[Records drawn from a dataset]
>>>>>
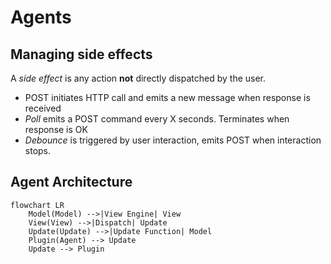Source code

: ﻿# Agents

## Managing side effects
A *side effect* is any action **not** directly dispatched by the user.

* POST initiates HTTP call and emits a new message when response is received
* *Poll* emits a POST command every X seconds. Terminates when response is OK
* *Debounce* is triggered by user interaction, emits POST when interaction stops.

## Agent Architecture
```mermaid
flowchart LR
    Model(Model) -->|View Engine| View
    View(View) -->|Dispatch| Update
    Update(Update) -->|Update Function| Model
    Plugin(Agent) --> Update
    Update --> Plugin
```
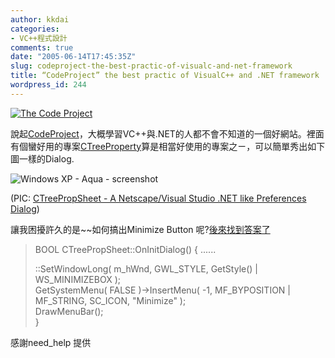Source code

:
 ```yaml
---
author: kkdai
categories:
- VC++程式設計
comments: true
date: "2005-06-14T17:45:35Z"
slug: codeproject-the-best-practic-of-visualc-and-net-framework
title: “CodeProject” the best practic of VisualC++ and .NET framework
wordpress_id: 244
---
```


[![The Code Project](http://www.codeproject.com/images/standard/logo225x72.gif)](http://www.codeproject.com/)

說起[CodeProject](http://www.codeproject.com/)，大概學習VC++與.NET的人都不會不知道的一個好網站。裡面有個蠻好用的專案[CTreeProperty](http://www.codeproject.com/property/treepropsheet.asp)算是相當好使用的專案之ㄧ，可以簡單秀出如下圖一樣的Dialog.

![Windows XP - Aqua - screenshot](http://www.codeproject.com/property/TreePropSheet/Aqua.png)

(PIC: [CTreePropSheet - A Netscape/Visual Studio .NET like Preferences Dialog](http://www.codeproject.com/property/treepropsheet.asp))

讓我困擾許久的是~~如何搞出Minimize Button 呢?[後來找到答案了](http://www.codeproject.com/property/treepropsheet.asp?df=100&forumid=14680&fr=26#xx917856xx)

<blockquote>BOOL CTreePropSheet::OnInitDialog()  
{  
......  
  
::SetWindowLong( m_hWnd, GWL_STYLE, GetStyle() | WS_MINIMIZEBOX );  
GetSystemMenu( FALSE )->InsertMenu( -1, MF_BYPOSITION | MF_STRING, SC_ICON, "Minimize" );  
DrawMenuBar();  
}   

> 
> </blockquote>

感謝need_help 提供
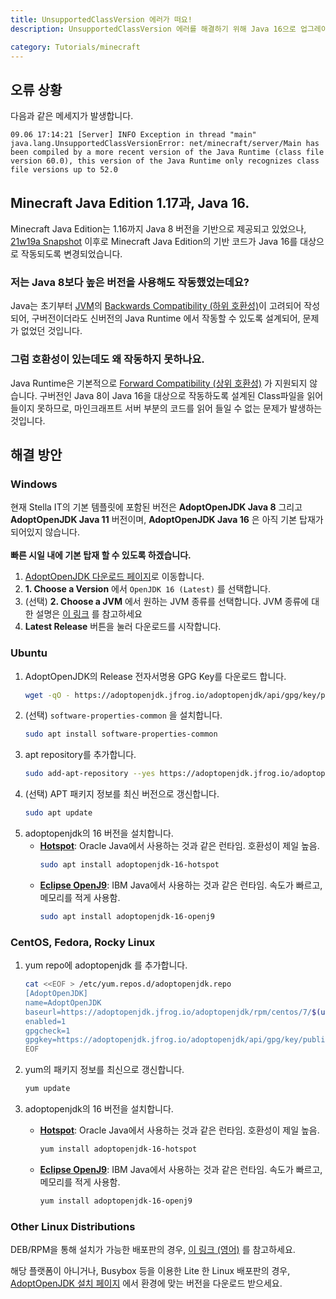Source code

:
```yaml
---
title: UnsupportedClassVersion 에러가 떠요!
description: UnsupportedClassVersion 에러를 해결하기 위해 Java 16으로 업그레이드 하는 방법을 알아봅니다.

category: Tutorials/minecraft
---
```


## 오류 상황
다음과 같은 메세지가 발생합니다.  
```
09.06 17:14:21 [Server] INFO Exception in thread "main" java.lang.UnsupportedClassVersionError: net/minecraft/server/Main has been compiled by a more recent version of the Java Runtime (class file version 60.0), this version of the Java Runtime only recognizes class file versions up to 52.0
```

## Minecraft Java Edition 1.17과, Java 16.
Minecraft Java Edition는 1.16까지 Java 8 버전을 기반으로 제공되고 있었으나, [21w19a Snapshot](https://www.minecraft.net/en-us/article/minecraft-snapshot-21w19a) 이후로 Minecraft Java Edition의 기반 코드가 Java 16를 대상으로 작동되도록 변경되었습니다.

### 저는 Java 8보다 높은 버전을 사용해도 작동했었는데요?
Java는 초기부터 [JVM](https://ko.wikipedia.org/wiki/%EC%9E%90%EB%B0%94_%EA%B0%80%EC%83%81_%EB%A8%B8%EC%8B%A0)의 [Backwards Compatibility (하위 호환성)](https://ko.wikipedia.org/wiki/%ED%95%98%EC%9C%84_%ED%98%B8%ED%99%98%EC%84%B1)이 고려되어 작성되어, 구버전이더라도 신버전의 Java Runtime 에서 작동할 수 있도록 설계되어, 문제가 없었던 것입니다.

### 그럼 호환성이 있는데도 왜 작동하지 못하나요.
Java Runtime은 기본적으로 [Forward Compatibility (상위 호환성)](https://ko.wikipedia.org/wiki/%EC%83%81%EC%9C%84_%ED%98%B8%ED%99%98%EC%84%B1) 가 지원되지 않습니다. 구버전인 Java 8이 Java 16을 대상으로 작동하도록 설계된 Class파일을 읽어들이지 못하므로, 마인크래프트 서버 부분의 코드를 읽어 들일 수 없는 문제가 발생하는 것입니다.

## 해결 방안

### Windows
<alert type="warning">
    현재 Stella IT의 기본 템플릿에 포함된 버전은 <b>AdoptOpenJDK Java 8</b> 그리고 <b>AdoptOpenJDK Java 11</b> 버전이며, <b>AdoptOpenJDK Java 16</b> 은 아직 기본 탑재가 되어있지 않습니다.<br><br>
    <b>빠른 시일 내에 기본 탑재 할 수 있도록 하겠습니다.</b>
</alert>

1. [AdoptOpenJDK 다운로드 페이지](https://adoptopenjdk.net/?variant=openjdk16&jvmVariant=hotspot)로 이동합니다.
2. **1. Choose a Version** 에서 `OpenJDK 16 (Latest)` 를 선택합니다.
3. (선택) **2. Choose a JVM** 에서 원하는 JVM 종류를 선택합니다.
   JVM 종류에 대한 설명은 [이 링크](/tutorials/minecraft/tweaking-jvm#JVM의-종류) 를 참고하세요
4. **Latest Release** 버튼을 눌러 다운로드를 시작합니다.


### Ubuntu
1. AdoptOpenJDK의 Release 전자서명용 GPG Key를 다운로드 합니다.
   ```bash
   wget -qO - https://adoptopenjdk.jfrog.io/adoptopenjdk/api/gpg/key/public | sudo apt-key add -
   ```
2. (선택) `software-properties-common` 을 설치합니다.
   ```bash
   sudo apt install software-properties-common
   ```
3. apt repository를 추가합니다.
   ```bash
   sudo add-apt-repository --yes https://adoptopenjdk.jfrog.io/adoptopenjdk/deb/
   ```
4. (선택) APT 패키지 정보를 최신 버전으로 갱신합니다.
   ```bash
   sudo apt update
   ```
4. adoptopenjdk의 16 버전을 설치합니다.
   * [**Hotspot**](https://openjdk.java.net/groups/hotspot/): Oracle Java에서 사용하는 것과 같은 런타임. 호환성이 제일 높음.
      ```bash
      sudo apt install adoptopenjdk-16-hotspot
      ```
   * [**Eclipse OpenJ9**](https://www.eclipse.org/openj9/): IBM Java에서 사용하는 것과 같은 런타임. 속도가 빠르고, 메모리를 적게 사용함.
      ```bash
      sudo apt install adoptopenjdk-16-openj9
      ```

### CentOS, Fedora, Rocky Linux
1. yum repo에 adoptopenjdk 를 추가합니다.
    ```bash
    cat <<EOF > /etc/yum.repos.d/adoptopenjdk.repo
    [AdoptOpenJDK]
    name=AdoptOpenJDK
    baseurl=https://adoptopenjdk.jfrog.io/adoptopenjdk/rpm/centos/7/$(uname -m)
    enabled=1
    gpgcheck=1
    gpgkey=https://adoptopenjdk.jfrog.io/adoptopenjdk/api/gpg/key/public
    EOF
    ```

2. yum의 패키지 정보를 최신으로 갱신합니다.
    ```bash
    yum update
    ```
3. adoptopenjdk의 16 버전을 설치합니다.
   * [**Hotspot**](https://openjdk.java.net/groups/hotspot/): Oracle Java에서 사용하는 것과 같은 런타임. 호환성이 제일 높음.
      ```bash
      yum install adoptopenjdk-16-hotspot
      ```
   * [**Eclipse OpenJ9**](https://www.eclipse.org/openj9/): IBM Java에서 사용하는 것과 같은 런타임. 속도가 빠르고, 메모리를 적게 사용함.
      ```bash
      yum install adoptopenjdk-16-openj9
      ```

### Other Linux Distributions
DEB/RPM을 통해 설치가 가능한 배포판의 경우, [이 링크 (영어)](https://blog.adoptopenjdk.net/2019/05/adoptopenjdk-rpm-and-deb-files/) 를 참고하세요.

해당 플랫폼이 아니거나, Busybox 등을 이용한 Lite 한 Linux 배포판의 경우, [AdoptOpenJDK 설치 페이지](https://adoptopenjdk.net/installation.html) 에서 환경에 맞는 버전을 다운로드 받으세요.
<<<<<
## Your assignment
An answer that restates all the entries exactly and drops the images is what is needed.

## Response area
Source code

: ﻿# Agents

## Managing side effects
A *side effect* is any action **not** directly dispatched by the user.

* POST initiates HTTP call and emits a new message when response is received
* *Poll* emits a POST command every X seconds. Terminates when response is OK
* *Debounce* is triggered by user interaction, emits POST when interaction stops.

## Agent Architecture
```mermaid
flowchart LR
    Model(Model) -->|View Engine| View
    View(View) -->|Dispatch| Update
    Update(Update) -->|Update Function| Model
    Plugin(Agent) --> Update
    Update --> Plugin
```
Source code

:
 ```yaml
---
author: kkdai
categories:
- VC++程式設計
comments: true
date: "2005-06-14T17:45:35Z"
slug: codeproject-the-best-practic-of-visualc-and-net-framework
title: “CodeProject” the best practic of VisualC++ and .NET framework
wordpress_id: 244
---
```


[![The Code Project](http://www.codeproject.com/images/standard/logo225x72.gif)](http://www.codeproject.com/)

說起[CodeProject](http://www.codeproject.com/)，大概學習VC++與.NET的人都不會不知道的一個好網站。裡面有個蠻好用的專案[CTreeProperty](http://www.codeproject.com/property/treepropsheet.asp)算是相當好使用的專案之ㄧ，可以簡單秀出如下圖一樣的Dialog.

![Windows XP - Aqua - screenshot](http://www.codeproject.com/property/TreePropSheet/Aqua.png)

(PIC: [CTreePropSheet - A Netscape/Visual Studio .NET like Preferences Dialog](http://www.codeproject.com/property/treepropsheet.asp))

讓我困擾許久的是~~如何搞出Minimize Button 呢?[後來找到答案了](http://www.codeproject.com/property/treepropsheet.asp?df=100&forumid=14680&fr=26#xx917856xx)

<blockquote>BOOL CTreePropSheet::OnInitDialog()  
{  
......  
  
::SetWindowLong( m_hWnd, GWL_STYLE, GetStyle() | WS_MINIMIZEBOX );  
GetSystemMenu( FALSE )->InsertMenu( -1, MF_BYPOSITION | MF_STRING, SC_ICON, "Minimize" );  
DrawMenuBar();  
}   

> 
> </blockquote>

感謝need_help 提供
Source code

:
```yaml
---
title: UnsupportedClassVersion 에러가 떠요!
description: UnsupportedClassVersion 에러를 해결하기 위해 Java 16으로 업그레이드 하는 방법을 알아봅니다.

category: Tutorials/minecraft
---
```


## 오류 상황
다음과 같은 메세지가 발생합니다.  
```
09.06 17:14:21 [Server] INFO Exception in thread "main" java.lang.UnsupportedClassVersionError: net/minecraft/server/Main has been compiled by a more recent version of the Java Runtime (class file version 60.0), this version of the Java Runtime only recognizes class file versions up to 52.0
```

## Minecraft Java Edition 1.17과, Java 16.
Minecraft Java Edition는 1.16까지 Java 8 버전을 기반으로 제공되고 있었으나, [21w19a Snapshot](https://www.minecraft.net/en-us/article/minecraft-snapshot-21w19a) 이후로 Minecraft Java Edition의 기반 코드가 Java 16를 대상으로 작동되도록 변경되었습니다.

### 저는 Java 8보다 높은 버전을 사용해도 작동했었는데요?
Java는 초기부터 [JVM](https://ko.wikipedia.org/wiki/%EC%9E%90%EB%B0%94_%EA%B0%80%EC%83%81_%EB%A8%B8%EC%8B%A0)의 [Backwards Compatibility (하위 호환성)](https://ko.wikipedia.org/wiki/%ED%95%98%EC%9C%84_%ED%98%B8%ED%99%98%EC%84%B1)이 고려되어 작성되어, 구버전이더라도 신버전의 Java Runtime 에서 작동할 수 있도록 설계되어, 문제가 없었던 것입니다.

### 그럼 호환성이 있는데도 왜 작동하지 못하나요.
Java Runtime은 기본적으로 [Forward Compatibility (상위 호환성)](https://ko.wikipedia.org/wiki/%EC%83%81%EC%9C%84_%ED%98%B8%ED%99%98%EC%84%B1) 가 지원되지 않습니다. 구버전인 Java 8이 Java 16을 대상으로 작동하도록 설계된 Class파일을 읽어들이지 못하므로, 마인크래프트 서버 부분의 코드를 읽어 들일 수 없는 문제가 발생하는 것입니다.

## 해결 방안

### Windows
<alert type="warning">
    현재 Stella IT의 기본 템플릿에 포함된 버전은 <b>AdoptOpenJDK Java 8</b> 그리고 <b>AdoptOpenJDK Java 11</b> 버전이며, <b>AdoptOpenJDK Java 16</b> 은 아직 기본 탑재가 되어있지 않습니다.<br><br>
    <b>빠른 시일 내에 기본 탑재 할 수 있도록 하겠습니다.</b>
</alert>

1. [AdoptOpenJDK 다운로드 페이지](https://adoptopenjdk.net/?variant=openjdk16&jvmVariant=hotspot)로 이동합니다.
2. **1. Choose a Version** 에서 `OpenJDK 16 (Latest)` 를 선택합니다.
3. (선택) **2. Choose a JVM** 에서 원하는 JVM 종류를 선택합니다.
   JVM 종류에 대한 설명은 [이 링크](/tutorials/minecraft/tweaking-jvm#JVM의-종류) 를 참고하세요
4. **Latest Release** 버튼을 눌러 다운로드를 시작합니다.


### Ubuntu
1. AdoptOpenJDK의 Release 전자서명용 GPG Key를 다운로드 합니다.
   ```bash
   wget -qO - https://adoptopenjdk.jfrog.io/adoptopenjdk/api/gpg/key/public | sudo apt-key add -
   ```
2. (선택) `software-properties-common` 을 설치합니다.
   ```bash
   sudo apt install software-properties-common
   ```
3. apt repository를 추가합니다.
   ```bash
   sudo add-apt-repository --yes https://adoptopenjdk.jfrog.io/adoptopenjdk/deb/
   ```
4. (선택) APT 패키지 정보를 최신 버전으로 갱신합니다.
   ```bash
   sudo apt update
   ```
4. adoptopenjdk의 16 버전을 설치합니다.
   * [**Hotspot**](https://openjdk.java.net/groups/hotspot/): Oracle Java에서 사용하는 것과 같은 런타임. 호환성이 제일 높음.
      ```bash
      sudo apt install adoptopenjdk-16-hotspot
      ```
   * [**Eclipse OpenJ9**](https://www.eclipse.org/openj9/): IBM Java에서 사용하는 것과 같은 런타임. 속도가 빠르고, 메모리를 적게 사용함.
      ```bash
      sudo apt install adoptopenjdk-16-openj9
      ```

### CentOS, Fedora, Rocky Linux
1. yum repo에 adoptopenjdk 를 추가합니다.
    ```bash
    cat <<EOF > /etc/yum.repos.d/adoptopenjdk.repo
    [AdoptOpenJDK]
    name=AdoptOpenJDK
    baseurl=https://adoptopenjdk.jfrog.io/adoptopenjdk/rpm/centos/7/$(uname -m)
    enabled=1
    gpgcheck=1
    gpgkey=https://adoptopenjdk.jfrog.io/adoptopenjdk/api/gpg/key/public
    EOF
    ```

2. yum의 패키지 정보를 최신으로 갱신합니다.
    ```bash
    yum update
    ```
3. adoptopenjdk의 16 버전을 설치합니다.
   * [**Hotspot**](https://openjdk.java.net/groups/hotspot/): Oracle Java에서 사용하는 것과 같은 런타임. 호환성이 제일 높음.
      ```bash
      yum install adoptopenjdk-16-hotspot
      ```
   * [**Eclipse OpenJ9**](https://www.eclipse.org/openj9/): IBM Java에서 사용하는 것과 같은 런타임. 속도가 빠르고, 메모리를 적게 사용함.
      ```bash
      yum install adoptopenjdk-16-openj9
      ```

### Other Linux Distributions
DEB/RPM을 통해 설치가 가능한 배포판의 경우, [이 링크 (영어)](https://blog.adoptopenjdk.net/2019/05/adoptopenjdk-rpm-and-deb-files/) 를 참고하세요.

해당 플랫폼이 아니거나, Busybox 등을 이용한 Lite 한 Linux 배포판의 경우, [AdoptOpenJDK 설치 페이지](https://adoptopenjdk.net/installation.html) 에서 환경에 맞는 버전을 다운로드 받으세요.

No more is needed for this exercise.